- Stari Grad v Podbočju Location in Slovenia
- Coordinates: 45°51′21.38″N 15°28′28.28″E﻿ / ﻿45.8559389°N 15.4745222°E
- Country: Slovenia
- Traditional region: Lower Carniola
- Statistical region: Lower Sava
- Municipality: Krško

Area
- • Total: 1.47 km^{2} (0.57 sq mi)
- Elevation: 319.8 m (1,049 ft)

Population (2002)
- • Total: 6
- Postal code: 8312

= Stari Grad v Podbočju =

Stari Grad v Podbočju (/sl/, Oedenschloß) is a settlement south of Podbočje in the Municipality of Krško in eastern Slovenia.

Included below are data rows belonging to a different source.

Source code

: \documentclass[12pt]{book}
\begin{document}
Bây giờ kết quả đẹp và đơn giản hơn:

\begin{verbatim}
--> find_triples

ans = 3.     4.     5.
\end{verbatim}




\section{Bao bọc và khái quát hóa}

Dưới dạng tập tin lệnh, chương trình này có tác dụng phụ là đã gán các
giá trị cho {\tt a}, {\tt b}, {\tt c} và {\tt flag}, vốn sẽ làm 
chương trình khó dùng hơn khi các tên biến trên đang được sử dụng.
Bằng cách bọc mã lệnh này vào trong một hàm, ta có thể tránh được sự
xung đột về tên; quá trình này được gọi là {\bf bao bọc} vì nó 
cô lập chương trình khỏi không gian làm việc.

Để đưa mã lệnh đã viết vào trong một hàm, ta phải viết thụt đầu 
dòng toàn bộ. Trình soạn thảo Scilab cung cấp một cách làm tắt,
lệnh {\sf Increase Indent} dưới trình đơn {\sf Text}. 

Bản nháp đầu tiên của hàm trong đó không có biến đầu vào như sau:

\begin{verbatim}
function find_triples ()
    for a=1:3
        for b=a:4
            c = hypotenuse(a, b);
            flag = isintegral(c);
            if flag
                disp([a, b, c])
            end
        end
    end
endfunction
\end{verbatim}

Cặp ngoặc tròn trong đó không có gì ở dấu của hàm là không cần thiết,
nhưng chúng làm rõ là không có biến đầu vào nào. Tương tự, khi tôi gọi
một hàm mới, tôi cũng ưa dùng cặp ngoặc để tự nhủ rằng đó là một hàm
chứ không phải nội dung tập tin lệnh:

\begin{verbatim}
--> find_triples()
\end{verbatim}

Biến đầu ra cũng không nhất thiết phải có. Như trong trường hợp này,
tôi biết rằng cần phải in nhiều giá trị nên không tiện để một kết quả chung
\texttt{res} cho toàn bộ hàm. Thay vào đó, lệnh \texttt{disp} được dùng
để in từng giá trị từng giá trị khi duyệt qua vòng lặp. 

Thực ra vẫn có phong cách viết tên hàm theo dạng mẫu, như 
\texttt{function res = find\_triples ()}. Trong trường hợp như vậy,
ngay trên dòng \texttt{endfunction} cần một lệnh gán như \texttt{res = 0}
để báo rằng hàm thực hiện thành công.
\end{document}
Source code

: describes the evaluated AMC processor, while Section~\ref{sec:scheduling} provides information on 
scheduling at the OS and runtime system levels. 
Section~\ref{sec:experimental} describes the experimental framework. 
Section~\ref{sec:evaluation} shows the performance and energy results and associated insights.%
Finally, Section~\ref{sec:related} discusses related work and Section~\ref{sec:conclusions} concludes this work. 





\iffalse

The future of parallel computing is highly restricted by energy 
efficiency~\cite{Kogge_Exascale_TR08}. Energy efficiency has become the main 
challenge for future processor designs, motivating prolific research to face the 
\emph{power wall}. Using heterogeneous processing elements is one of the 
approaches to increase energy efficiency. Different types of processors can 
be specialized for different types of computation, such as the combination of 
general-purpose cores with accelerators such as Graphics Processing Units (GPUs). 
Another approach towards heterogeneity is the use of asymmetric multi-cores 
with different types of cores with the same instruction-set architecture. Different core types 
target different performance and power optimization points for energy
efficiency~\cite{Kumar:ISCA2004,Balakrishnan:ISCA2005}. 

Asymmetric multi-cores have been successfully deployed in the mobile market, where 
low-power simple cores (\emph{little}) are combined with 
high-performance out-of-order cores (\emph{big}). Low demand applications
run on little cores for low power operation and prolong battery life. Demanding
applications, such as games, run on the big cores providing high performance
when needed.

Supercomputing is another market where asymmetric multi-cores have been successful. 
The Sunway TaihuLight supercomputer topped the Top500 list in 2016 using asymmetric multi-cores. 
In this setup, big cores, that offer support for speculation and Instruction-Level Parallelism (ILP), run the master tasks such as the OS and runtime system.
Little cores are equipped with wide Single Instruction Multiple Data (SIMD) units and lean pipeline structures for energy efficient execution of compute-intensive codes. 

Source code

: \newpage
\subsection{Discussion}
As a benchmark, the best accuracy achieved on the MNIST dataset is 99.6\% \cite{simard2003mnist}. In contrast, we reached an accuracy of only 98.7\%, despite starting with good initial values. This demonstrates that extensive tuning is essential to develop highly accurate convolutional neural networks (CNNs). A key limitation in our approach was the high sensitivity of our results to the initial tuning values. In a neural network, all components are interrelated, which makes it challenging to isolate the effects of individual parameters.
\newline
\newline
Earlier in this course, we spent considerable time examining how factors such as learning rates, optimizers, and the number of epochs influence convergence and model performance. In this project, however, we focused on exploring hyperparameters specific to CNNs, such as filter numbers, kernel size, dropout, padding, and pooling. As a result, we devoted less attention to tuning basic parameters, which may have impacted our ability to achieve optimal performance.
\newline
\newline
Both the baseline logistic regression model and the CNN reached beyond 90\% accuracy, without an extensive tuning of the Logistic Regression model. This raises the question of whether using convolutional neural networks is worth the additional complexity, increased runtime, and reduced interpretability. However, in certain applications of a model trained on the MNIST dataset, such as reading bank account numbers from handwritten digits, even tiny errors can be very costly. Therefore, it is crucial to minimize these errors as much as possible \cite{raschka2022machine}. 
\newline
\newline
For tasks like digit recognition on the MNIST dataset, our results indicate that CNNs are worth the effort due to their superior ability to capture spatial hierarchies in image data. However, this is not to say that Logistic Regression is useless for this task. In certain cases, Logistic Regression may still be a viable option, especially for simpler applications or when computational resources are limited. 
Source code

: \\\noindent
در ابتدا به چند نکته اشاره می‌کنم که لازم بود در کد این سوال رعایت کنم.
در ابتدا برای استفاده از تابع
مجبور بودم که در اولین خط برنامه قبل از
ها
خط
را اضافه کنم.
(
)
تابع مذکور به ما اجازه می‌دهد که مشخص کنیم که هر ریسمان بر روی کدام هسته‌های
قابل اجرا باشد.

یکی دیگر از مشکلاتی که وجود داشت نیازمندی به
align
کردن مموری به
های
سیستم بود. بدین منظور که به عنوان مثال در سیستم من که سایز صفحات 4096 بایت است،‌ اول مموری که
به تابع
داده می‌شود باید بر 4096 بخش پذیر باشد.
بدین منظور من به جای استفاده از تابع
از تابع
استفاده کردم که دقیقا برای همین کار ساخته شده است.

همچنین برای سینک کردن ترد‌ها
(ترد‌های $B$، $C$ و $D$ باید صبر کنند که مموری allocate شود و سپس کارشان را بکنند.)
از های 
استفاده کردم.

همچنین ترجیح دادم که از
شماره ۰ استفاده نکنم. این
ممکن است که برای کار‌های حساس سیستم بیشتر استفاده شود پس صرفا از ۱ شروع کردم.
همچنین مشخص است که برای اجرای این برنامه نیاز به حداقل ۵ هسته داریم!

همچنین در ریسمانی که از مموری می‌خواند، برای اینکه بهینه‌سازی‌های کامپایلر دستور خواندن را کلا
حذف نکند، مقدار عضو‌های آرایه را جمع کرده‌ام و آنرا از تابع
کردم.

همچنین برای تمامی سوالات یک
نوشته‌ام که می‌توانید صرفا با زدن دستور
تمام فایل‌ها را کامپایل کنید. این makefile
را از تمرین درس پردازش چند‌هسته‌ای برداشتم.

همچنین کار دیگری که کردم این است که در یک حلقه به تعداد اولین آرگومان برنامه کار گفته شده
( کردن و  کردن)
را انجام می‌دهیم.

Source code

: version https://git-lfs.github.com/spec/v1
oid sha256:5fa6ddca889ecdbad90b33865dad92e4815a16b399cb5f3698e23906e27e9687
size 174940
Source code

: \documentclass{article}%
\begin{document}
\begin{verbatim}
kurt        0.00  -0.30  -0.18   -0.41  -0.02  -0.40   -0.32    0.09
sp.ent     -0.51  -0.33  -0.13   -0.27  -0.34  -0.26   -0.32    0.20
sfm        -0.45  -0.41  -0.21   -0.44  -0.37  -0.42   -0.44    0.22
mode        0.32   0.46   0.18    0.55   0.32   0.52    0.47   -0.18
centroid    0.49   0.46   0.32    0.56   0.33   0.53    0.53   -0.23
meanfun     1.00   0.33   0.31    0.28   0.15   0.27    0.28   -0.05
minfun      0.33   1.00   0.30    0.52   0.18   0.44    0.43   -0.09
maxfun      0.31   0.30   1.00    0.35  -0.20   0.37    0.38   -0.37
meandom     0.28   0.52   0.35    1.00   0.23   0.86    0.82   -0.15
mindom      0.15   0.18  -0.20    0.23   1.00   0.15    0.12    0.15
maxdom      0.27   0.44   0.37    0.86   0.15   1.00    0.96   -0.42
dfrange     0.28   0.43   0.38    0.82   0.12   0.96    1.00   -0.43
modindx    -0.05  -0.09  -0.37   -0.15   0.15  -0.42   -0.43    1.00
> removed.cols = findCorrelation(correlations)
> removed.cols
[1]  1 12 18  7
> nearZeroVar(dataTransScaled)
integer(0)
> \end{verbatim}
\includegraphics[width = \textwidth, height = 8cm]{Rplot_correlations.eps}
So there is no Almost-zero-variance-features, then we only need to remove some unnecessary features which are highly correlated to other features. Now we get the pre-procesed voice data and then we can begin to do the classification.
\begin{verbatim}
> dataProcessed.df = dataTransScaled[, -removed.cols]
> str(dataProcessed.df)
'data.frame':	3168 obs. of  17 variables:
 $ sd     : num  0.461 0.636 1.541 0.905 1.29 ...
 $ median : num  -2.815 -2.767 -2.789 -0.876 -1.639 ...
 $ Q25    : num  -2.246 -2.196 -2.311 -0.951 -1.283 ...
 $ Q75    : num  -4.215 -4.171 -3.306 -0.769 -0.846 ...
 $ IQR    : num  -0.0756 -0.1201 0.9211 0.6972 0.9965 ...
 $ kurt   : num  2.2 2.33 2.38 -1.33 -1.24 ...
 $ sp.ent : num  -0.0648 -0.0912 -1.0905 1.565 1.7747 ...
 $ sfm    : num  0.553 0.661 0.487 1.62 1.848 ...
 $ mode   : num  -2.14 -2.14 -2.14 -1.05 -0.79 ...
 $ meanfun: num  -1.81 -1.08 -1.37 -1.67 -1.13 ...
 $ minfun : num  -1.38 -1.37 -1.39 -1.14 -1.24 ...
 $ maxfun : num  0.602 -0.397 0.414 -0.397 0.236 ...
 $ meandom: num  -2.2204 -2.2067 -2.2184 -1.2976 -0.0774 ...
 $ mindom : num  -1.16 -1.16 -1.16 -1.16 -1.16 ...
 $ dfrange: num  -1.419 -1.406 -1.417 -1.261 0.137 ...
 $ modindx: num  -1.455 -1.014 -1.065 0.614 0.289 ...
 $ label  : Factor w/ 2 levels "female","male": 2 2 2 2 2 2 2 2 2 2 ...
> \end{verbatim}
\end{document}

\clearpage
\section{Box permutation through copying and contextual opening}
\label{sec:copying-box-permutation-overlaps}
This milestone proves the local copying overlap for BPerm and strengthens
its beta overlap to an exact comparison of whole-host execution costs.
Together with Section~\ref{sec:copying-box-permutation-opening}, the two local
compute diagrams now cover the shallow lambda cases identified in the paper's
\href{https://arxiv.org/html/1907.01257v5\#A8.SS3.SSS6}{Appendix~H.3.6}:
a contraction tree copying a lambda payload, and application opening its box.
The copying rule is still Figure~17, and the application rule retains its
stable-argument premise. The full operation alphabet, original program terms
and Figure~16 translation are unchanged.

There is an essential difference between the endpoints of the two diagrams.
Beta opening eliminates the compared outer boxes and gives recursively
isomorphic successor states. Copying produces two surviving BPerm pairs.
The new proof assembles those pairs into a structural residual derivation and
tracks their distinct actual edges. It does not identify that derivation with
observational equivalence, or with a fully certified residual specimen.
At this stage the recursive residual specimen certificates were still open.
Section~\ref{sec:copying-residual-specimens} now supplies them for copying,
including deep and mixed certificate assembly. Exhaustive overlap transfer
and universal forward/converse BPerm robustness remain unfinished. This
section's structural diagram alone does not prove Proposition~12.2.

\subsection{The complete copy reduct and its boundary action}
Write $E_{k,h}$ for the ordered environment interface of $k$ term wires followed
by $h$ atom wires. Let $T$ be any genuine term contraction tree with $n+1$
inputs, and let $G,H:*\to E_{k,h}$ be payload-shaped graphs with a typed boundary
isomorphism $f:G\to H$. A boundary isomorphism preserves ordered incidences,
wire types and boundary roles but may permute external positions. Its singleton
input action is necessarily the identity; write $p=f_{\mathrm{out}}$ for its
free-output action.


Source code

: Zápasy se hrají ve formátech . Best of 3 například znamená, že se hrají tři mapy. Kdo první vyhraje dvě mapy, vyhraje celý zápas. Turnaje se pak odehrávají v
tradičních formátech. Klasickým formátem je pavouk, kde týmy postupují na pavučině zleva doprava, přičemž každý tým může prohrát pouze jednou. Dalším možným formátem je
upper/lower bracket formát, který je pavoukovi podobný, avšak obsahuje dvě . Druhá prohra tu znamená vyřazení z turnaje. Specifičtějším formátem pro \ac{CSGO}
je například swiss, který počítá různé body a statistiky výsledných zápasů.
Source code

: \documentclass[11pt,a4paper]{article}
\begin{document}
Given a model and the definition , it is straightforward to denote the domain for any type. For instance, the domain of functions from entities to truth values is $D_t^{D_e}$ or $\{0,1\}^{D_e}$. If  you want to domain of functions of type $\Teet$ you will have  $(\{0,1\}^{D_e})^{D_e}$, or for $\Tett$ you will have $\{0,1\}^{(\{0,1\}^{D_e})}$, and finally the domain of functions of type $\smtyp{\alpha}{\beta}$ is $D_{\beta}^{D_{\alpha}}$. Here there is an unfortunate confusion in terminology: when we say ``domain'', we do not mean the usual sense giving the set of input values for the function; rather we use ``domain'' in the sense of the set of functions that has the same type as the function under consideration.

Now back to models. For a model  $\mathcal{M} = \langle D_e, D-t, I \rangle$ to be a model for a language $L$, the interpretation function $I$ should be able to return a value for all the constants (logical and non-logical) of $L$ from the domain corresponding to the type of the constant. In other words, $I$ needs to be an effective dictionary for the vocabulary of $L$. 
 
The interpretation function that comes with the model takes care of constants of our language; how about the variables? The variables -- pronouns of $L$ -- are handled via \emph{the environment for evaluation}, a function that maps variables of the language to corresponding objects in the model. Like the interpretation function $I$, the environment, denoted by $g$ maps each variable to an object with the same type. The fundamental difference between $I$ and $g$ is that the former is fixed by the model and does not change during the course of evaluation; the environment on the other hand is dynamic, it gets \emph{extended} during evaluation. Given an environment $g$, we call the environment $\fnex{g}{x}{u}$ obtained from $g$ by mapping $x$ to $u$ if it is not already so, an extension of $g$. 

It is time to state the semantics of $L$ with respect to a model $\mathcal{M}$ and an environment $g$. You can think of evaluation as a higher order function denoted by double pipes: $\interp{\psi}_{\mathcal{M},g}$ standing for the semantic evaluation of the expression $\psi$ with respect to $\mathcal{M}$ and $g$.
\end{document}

The area is part of the traditional region of Lower Carniola and is now included with the rest of the municipality in the Lower Sava Statistical Region.

==Name==
The name of the settlement was changed from Stari Grad to Stari Grad v Podbočju in 1953. In the past it was known as Oedenschloß in German.

==Cultural heritage==
The site of a 13th-century medieval castle in the settlement was excavated and shown to have been occupied from the Early Iron Age with Hallstatt period and La Tène period occupation levels. Roman artefacts were also found. By 1581 the site of the castle is known from written sources to have been abandoned.